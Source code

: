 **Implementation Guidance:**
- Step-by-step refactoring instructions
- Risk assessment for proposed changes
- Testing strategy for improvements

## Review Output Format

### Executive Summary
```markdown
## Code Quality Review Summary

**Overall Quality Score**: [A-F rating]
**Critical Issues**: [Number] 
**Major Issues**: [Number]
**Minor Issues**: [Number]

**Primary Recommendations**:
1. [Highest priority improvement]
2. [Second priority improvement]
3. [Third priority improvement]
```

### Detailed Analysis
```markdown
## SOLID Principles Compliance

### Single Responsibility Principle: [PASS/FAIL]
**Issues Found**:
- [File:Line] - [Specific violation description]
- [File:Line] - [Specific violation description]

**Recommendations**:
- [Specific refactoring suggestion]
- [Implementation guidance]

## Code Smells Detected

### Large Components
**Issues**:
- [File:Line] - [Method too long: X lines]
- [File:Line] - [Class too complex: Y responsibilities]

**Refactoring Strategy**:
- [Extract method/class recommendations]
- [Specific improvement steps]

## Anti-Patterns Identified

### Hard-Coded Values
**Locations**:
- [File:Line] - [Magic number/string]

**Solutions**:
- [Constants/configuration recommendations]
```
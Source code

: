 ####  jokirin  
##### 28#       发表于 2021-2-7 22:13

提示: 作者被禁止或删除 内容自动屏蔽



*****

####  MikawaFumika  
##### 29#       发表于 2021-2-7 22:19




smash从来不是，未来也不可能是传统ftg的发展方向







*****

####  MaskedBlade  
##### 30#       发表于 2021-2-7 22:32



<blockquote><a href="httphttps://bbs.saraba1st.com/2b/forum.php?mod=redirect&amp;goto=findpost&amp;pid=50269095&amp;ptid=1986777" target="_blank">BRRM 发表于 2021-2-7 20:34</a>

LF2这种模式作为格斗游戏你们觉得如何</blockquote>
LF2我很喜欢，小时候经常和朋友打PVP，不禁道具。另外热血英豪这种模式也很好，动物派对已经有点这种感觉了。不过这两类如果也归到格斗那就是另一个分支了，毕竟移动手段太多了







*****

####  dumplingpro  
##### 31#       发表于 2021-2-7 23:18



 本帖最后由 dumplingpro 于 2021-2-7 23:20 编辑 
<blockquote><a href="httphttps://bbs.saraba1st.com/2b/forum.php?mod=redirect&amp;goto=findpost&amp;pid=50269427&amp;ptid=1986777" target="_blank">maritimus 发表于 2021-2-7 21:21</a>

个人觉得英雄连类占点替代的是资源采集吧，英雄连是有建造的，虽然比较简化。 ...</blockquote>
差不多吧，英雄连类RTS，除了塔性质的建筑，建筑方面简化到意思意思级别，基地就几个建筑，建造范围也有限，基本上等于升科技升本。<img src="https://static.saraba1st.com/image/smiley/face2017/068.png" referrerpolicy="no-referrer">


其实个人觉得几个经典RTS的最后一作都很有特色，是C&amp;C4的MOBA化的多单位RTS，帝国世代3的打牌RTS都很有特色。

• • • • •

Required work.
Could you report how many lines of the listing above hold "Implementation"? Only the number is needed.

Solution.
2